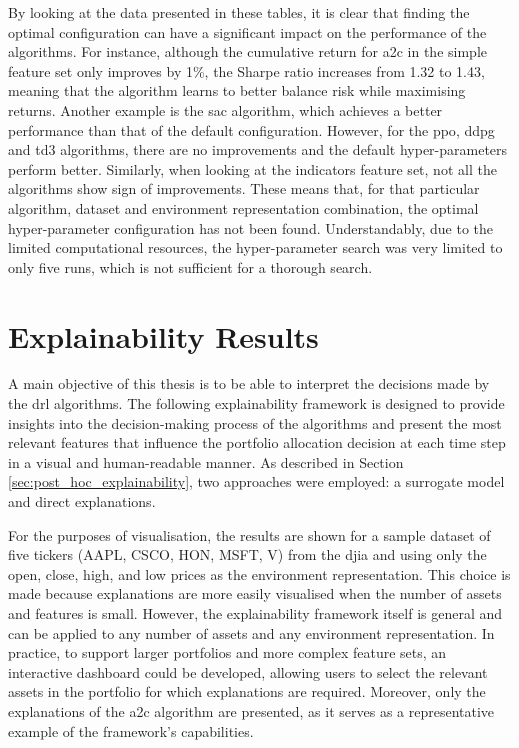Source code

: 


By looking at the data presented in these tables, it is clear that finding the optimal configuration can have a significant impact on the performance of the algorithms. For instance, although the cumulative return for \acrshort{a2c} in the simple feature set only improves by 1\%, the Sharpe ratio increases from 1.32 to 1.43, meaning that the algorithm learns to better balance risk while maximising returns. Another example is the \acrshort{sac} algorithm, which achieves a better performance than that of the default configuration. However, for the \acrshort{ppo}, \acrshort{ddpg} and \acrshort{td3} algorithms, there are no improvements and the default hyper-parameters perform better. Similarly, when looking at the indicators feature set, not all the algorithms show sign of improvements. These means that, for that particular algorithm, dataset and environment representation combination, the optimal hyper-parameter configuration has not been found. Understandably, due to the limited computational resources, the hyper-parameter search was very limited to only five runs, which is not sufficient for a thorough search.

\section{Explainability Results} \label{sec:explainability-framework}

A main objective of this thesis is to be able to interpret the decisions made by the \acrshort{drl} algorithms. The following explainability framework is designed to provide insights into the decision-making process of the algorithms and present the most relevant features that influence the portfolio allocation decision at each time step in a visual and human-readable manner. As described in Section \ref{sec:post_hoc_explainability}, two approaches were employed: a surrogate model and direct explanations. 

For the purposes of visualisation, the results are shown for a sample dataset of five tickers (AAPL, CSCO, HON, MSFT, V) from the \acrshort{djia} and using only the open, close, high, and low prices as the environment representation. This choice is made because explanations are more easily visualised when the number of assets and features is small. However, the explainability framework itself is general and can be applied to any number of assets and any environment representation. In practice, to support larger portfolios and more complex feature sets, an interactive dashboard could be developed, allowing users to select the relevant assets in the portfolio for which explanations are required. Moreover, only the explanations of the \acrshort{a2c} algorithm are presented, as it serves as a representative example of the framework's capabilities.

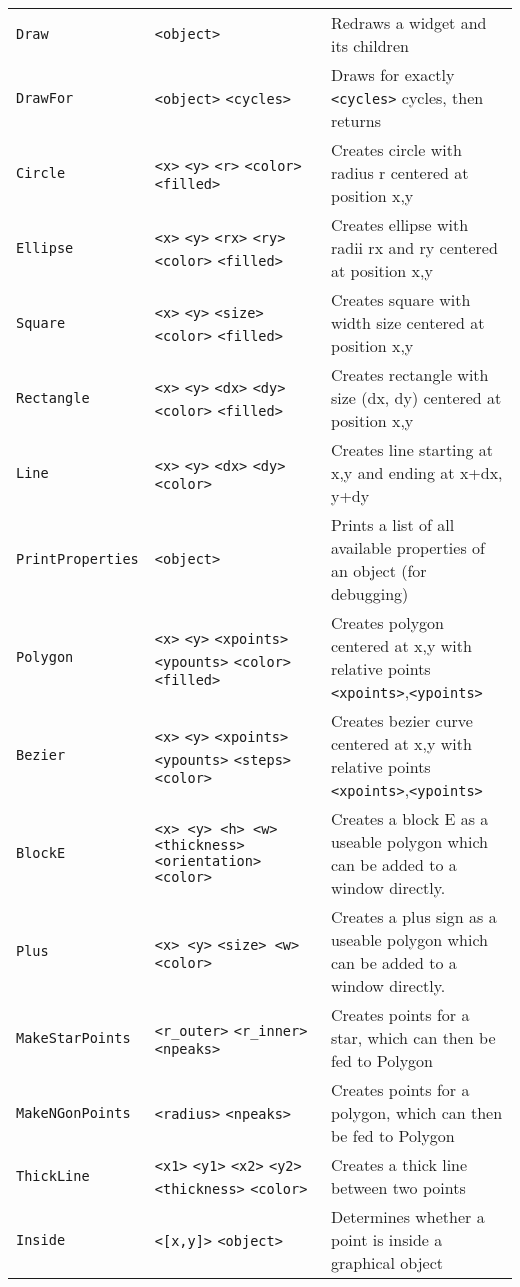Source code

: \begin{longtable}{p{3cm}p{3cm}p{6cm}}
\verb+Draw+ &\verb+<object>+ &Redraws a widget and its children\\ 
\verb+DrawFor+ &\verb+<object>+ \verb+<cycles>+ &Draws for exactly \verb+<cycles>+ cycles, then returns\\ 
\verb+Circle+ &\verb+<x>+ \verb+<y>+ \verb+<r>+  \verb+<color>+ \verb+<filled>+&Creates circle with radius r centered at position x,y\\ 
\verb+Ellipse+ &\verb+<x>+ \verb+<y>+ \verb+<rx>+ \verb+<ry>+\verb+<color>+ \verb+<filled>+&Creates ellipse with radii rx and ry centered at position x,y\\ 
\verb+Square+ &\verb+<x>+ \verb+<y>+ \verb+<size>+ \verb+<color>+ \verb+<filled>+&Creates square with width size centered at position x,y\\ 
\verb+Rectangle+ &\verb+<x>+ \verb+<y>+ \verb+<dx>+ \verb+<dy>+\verb+<color>+ \verb+<filled>+ &Creates rectangle with size (dx, dy) centered at position x,y\\ 
\verb+Line+ &\verb+<x>+ \verb+<y>+ \verb+<dx>+ \verb+<dy>+  \verb+<color>+ &Creates line starting at x,y and ending at x+dx, y+dy\\ 
\verb+PrintProperties+ &\verb+<object>+ &Prints a list of all available properties of an object (for debugging)\\
\verb+Polygon+ &\verb+<x>+ \verb+<y>+ \verb+<xpoints>+ \verb+<ypounts>+  \verb+<color>+\verb+<filled>+ &Creates polygon centered at x,y with relative points \verb+<xpoints>+,\verb+<ypoints>+\\ 
\verb+Bezier+ &\verb+<x>+ \verb+<y>+ \verb+<xpoints>+ \verb+<ypounts>+ \verb+<steps>+ \verb+<color>+ &Creates bezier curve centered at x,y with relative points \verb+<xpoints>+,\verb+<ypoints>+\\ 
\verb+BlockE+         &\verb+<x> <y> <h> <w>+ \verb+<thickness>+ \verb+<orientation>+ \verb+<color>+ &Creates a block E as a useable polygon which can be added to a window directly.\\ 
\verb+Plus+           &\verb+<x> <y>+ \verb+<size> <w>+ \verb+<color>+
&Creates a plus sign as a useable polygon which can be added to a window directly.\\ 
\verb+MakeStarPoints+ &\verb+<r_outer>+ \verb+<r_inner>+ \verb+<npeaks>+ &Creates points for a star, which can then be fed to Polygon\\ 
\verb+MakeNGonPoints+ &\verb+<radius>+ \verb+<npeaks>+ &Creates points for a polygon, which can then be fed to Polygon\\ 
\verb+ThickLine+ &\verb+<x1>+ \verb+<y1>+ \verb+<x2>+ \verb+<y2>+ \verb+<thickness>+ \verb+<color>+ &Creates a thick line between two points\\ 
\verb+Inside+  & \verb+<[x,y]>+ \verb+<object>+ & Determines whether a point is inside a graphical object\\ 




\end{longtable}

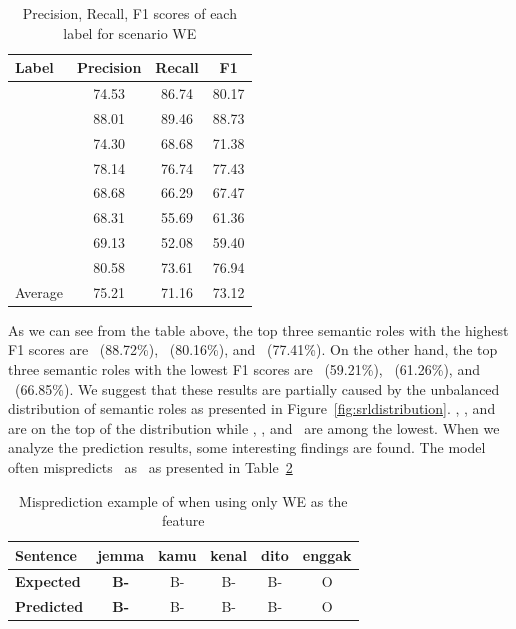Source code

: \begin{table}
	\centering
	\caption{Precision, Recall, F1 scores of each label for scenario WE}
	\label{tab:ex11srl}
	\begin{tabular}{lccc}
		\hline
		Label & Precision & Recall & F1 \\
		\hline\hline
		\agent & 74.53 & 86.74 & 80.17 \\
		\predicate & 88.01 & 89.46 & 88.73 \\
		\patient & 74.30 & 68.68 & 71.38 \\
		\modal & 78.14 & 76.74 & 77.43 \\
		\beneficiary & 68.68 & 66.29 & 67.47 \\
		\location & 68.31 & 55.69 & 61.36 \\
		\greet & 69.13 & 52.08 & 59.40 \\
		\timesrl & 80.58 & 73.61 & 76.94 \\
		\hline
		Average & 75.21 & 71.16 & 73.12\\
		\hline
	\end{tabular}

\end{table}


As we can see from the table above, the top three semantic roles with the highest F1 scores are \predicate~(88.72\%), \agent~(80.16\%), and \modal~(77.41\%). On the other hand, the top three semantic roles with the lowest F1 scores are \greet~(59.21\%), \location~(61.26\%), and \beneficiary~(66.85\%). We suggest that these results are partially caused by the unbalanced distribution of semantic roles as presented in Figure~\ref{fig:srldistribution}. \predicate, \agent, and \modal~ are on the top of the distribution while \greet, \location, and \beneficiary~are among the lowest. When we analyze the prediction results, some interesting findings are found. The model often mispredicts \greet~as \agent~as presented in Table~\ref{tab:contohgreetagent}

\begin{table}
	\centering
	\caption{Misprediction example of \greet when using only WE as the feature}
	\label{tab:contohgreetagent}
	\begin{tabular}{|l|ccccc|}
		\hline
		\textbf{Sentence} 				& jemma & kamu & kenal & dito & enggak \\
		\hline
		\textbf{Expected}				& \textbf{B-\greet} & B-\agent & B-\predicate & B-\patient  & O\\
		\hline
		\textbf{Predicted}		& \textbf{B-\agent} & B-\agent & B-\predicate & B-\patient  & O\\
		\hline
	\end{tabular}
\end{table}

## [PROBLEM TO SOLVE]
Make an exact copy of the listing above. Do not include the pictures.

## [ANSWER BOX]
Source code

: 


By looking at the data presented in these tables, it is clear that finding the optimal configuration can have a significant impact on the performance of the algorithms. For instance, although the cumulative return for \acrshort{a2c} in the simple feature set only improves by 1\%, the Sharpe ratio increases from 1.32 to 1.43, meaning that the algorithm learns to better balance risk while maximising returns. Another example is the \acrshort{sac} algorithm, which achieves a better performance than that of the default configuration. However, for the \acrshort{ppo}, \acrshort{ddpg} and \acrshort{td3} algorithms, there are no improvements and the default hyper-parameters perform better. Similarly, when looking at the indicators feature set, not all the algorithms show sign of improvements. These means that, for that particular algorithm, dataset and environment representation combination, the optimal hyper-parameter configuration has not been found. Understandably, due to the limited computational resources, the hyper-parameter search was very limited to only five runs, which is not sufficient for a thorough search.

\section{Explainability Results} \label{sec:explainability-framework}

A main objective of this thesis is to be able to interpret the decisions made by the \acrshort{drl} algorithms. The following explainability framework is designed to provide insights into the decision-making process of the algorithms and present the most relevant features that influence the portfolio allocation decision at each time step in a visual and human-readable manner. As described in Section \ref{sec:post_hoc_explainability}, two approaches were employed: a surrogate model and direct explanations. 

For the purposes of visualisation, the results are shown for a sample dataset of five tickers (AAPL, CSCO, HON, MSFT, V) from the \acrshort{djia} and using only the open, close, high, and low prices as the environment representation. This choice is made because explanations are more easily visualised when the number of assets and features is small. However, the explainability framework itself is general and can be applied to any number of assets and any environment representation. In practice, to support larger portfolios and more complex feature sets, an interactive dashboard could be developed, allowing users to select the relevant assets in the portfolio for which explanations are required. Moreover, only the explanations of the \acrshort{a2c} algorithm are presented, as it serves as a representative example of the framework's capabilities.

Source code

: \begin{longtable}{p{3cm}p{3cm}p{6cm}}
\verb+Draw+ &\verb+<object>+ &Redraws a widget and its children\\ 
\verb+DrawFor+ &\verb+<object>+ \verb+<cycles>+ &Draws for exactly \verb+<cycles>+ cycles, then returns\\ 
\verb+Circle+ &\verb+<x>+ \verb+<y>+ \verb+<r>+  \verb+<color>+ \verb+<filled>+&Creates circle with radius r centered at position x,y\\ 
\verb+Ellipse+ &\verb+<x>+ \verb+<y>+ \verb+<rx>+ \verb+<ry>+\verb+<color>+ \verb+<filled>+&Creates ellipse with radii rx and ry centered at position x,y\\ 
\verb+Square+ &\verb+<x>+ \verb+<y>+ \verb+<size>+ \verb+<color>+ \verb+<filled>+&Creates square with width size centered at position x,y\\ 
\verb+Rectangle+ &\verb+<x>+ \verb+<y>+ \verb+<dx>+ \verb+<dy>+\verb+<color>+ \verb+<filled>+ &Creates rectangle with size (dx, dy) centered at position x,y\\ 
\verb+Line+ &\verb+<x>+ \verb+<y>+ \verb+<dx>+ \verb+<dy>+  \verb+<color>+ &Creates line starting at x,y and ending at x+dx, y+dy\\ 
\verb+PrintProperties+ &\verb+<object>+ &Prints a list of all available properties of an object (for debugging)\\
\verb+Polygon+ &\verb+<x>+ \verb+<y>+ \verb+<xpoints>+ \verb+<ypounts>+  \verb+<color>+\verb+<filled>+ &Creates polygon centered at x,y with relative points \verb+<xpoints>+,\verb+<ypoints>+\\ 
\verb+Bezier+ &\verb+<x>+ \verb+<y>+ \verb+<xpoints>+ \verb+<ypounts>+ \verb+<steps>+ \verb+<color>+ &Creates bezier curve centered at x,y with relative points \verb+<xpoints>+,\verb+<ypoints>+\\ 
\verb+BlockE+         &\verb+<x> <y> <h> <w>+ \verb+<thickness>+ \verb+<orientation>+ \verb+<color>+ &Creates a block E as a useable polygon which can be added to a window directly.\\ 
\verb+Plus+           &\verb+<x> <y>+ \verb+<size> <w>+ \verb+<color>+
&Creates a plus sign as a useable polygon which can be added to a window directly.\\ 
\verb+MakeStarPoints+ &\verb+<r_outer>+ \verb+<r_inner>+ \verb+<npeaks>+ &Creates points for a star, which can then be fed to Polygon\\ 
\verb+MakeNGonPoints+ &\verb+<radius>+ \verb+<npeaks>+ &Creates points for a polygon, which can then be fed to Polygon\\ 
\verb+ThickLine+ &\verb+<x1>+ \verb+<y1>+ \verb+<x2>+ \verb+<y2>+ \verb+<thickness>+ \verb+<color>+ &Creates a thick line between two points\\ 
\verb+Inside+  & \verb+<[x,y]>+ \verb+<object>+ & Determines whether a point is inside a graphical object\\ 




\end{longtable}

Source code

: \begin{table}
	\centering
	\caption{Precision, Recall, F1 scores of each label for scenario WE}
	\label{tab:ex11srl}
	\begin{tabular}{lccc}
		\hline
		Label & Precision & Recall & F1 \\
		\hline\hline
		\agent & 74.53 & 86.74 & 80.17 \\
		\predicate & 88.01 & 89.46 & 88.73 \\
		\patient & 74.30 & 68.68 & 71.38 \\
		\modal & 78.14 & 76.74 & 77.43 \\
		\beneficiary & 68.68 & 66.29 & 67.47 \\
		\location & 68.31 & 55.69 & 61.36 \\
		\greet & 69.13 & 52.08 & 59.40 \\
		\timesrl & 80.58 & 73.61 & 76.94 \\
		\hline
		Average & 75.21 & 71.16 & 73.12\\
		\hline
	\end{tabular}

\end{table}


As we can see from the table above, the top three semantic roles with the highest F1 scores are \predicate~(88.72\%), \agent~(80.16\%), and \modal~(77.41\%). On the other hand, the top three semantic roles with the lowest F1 scores are \greet~(59.21\%), \location~(61.26\%), and \beneficiary~(66.85\%). We suggest that these results are partially caused by the unbalanced distribution of semantic roles as presented in Figure~\ref{fig:srldistribution}. \predicate, \agent, and \modal~ are on the top of the distribution while \greet, \location, and \beneficiary~are among the lowest. When we analyze the prediction results, some interesting findings are found. The model often mispredicts \greet~as \agent~as presented in Table~\ref{tab:contohgreetagent}

\begin{table}
	\centering
	\caption{Misprediction example of \greet when using only WE as the feature}
	\label{tab:contohgreetagent}
	\begin{tabular}{|l|ccccc|}
		\hline
		\textbf{Sentence} 				& jemma & kamu & kenal & dito & enggak \\
		\hline
		\textbf{Expected}				& \textbf{B-\greet} & B-\agent & B-\predicate & B-\patient  & O\\
		\hline
		\textbf{Predicted}		& \textbf{B-\agent} & B-\agent & B-\predicate & B-\patient  & O\\
		\hline
	\end{tabular}
\end{table}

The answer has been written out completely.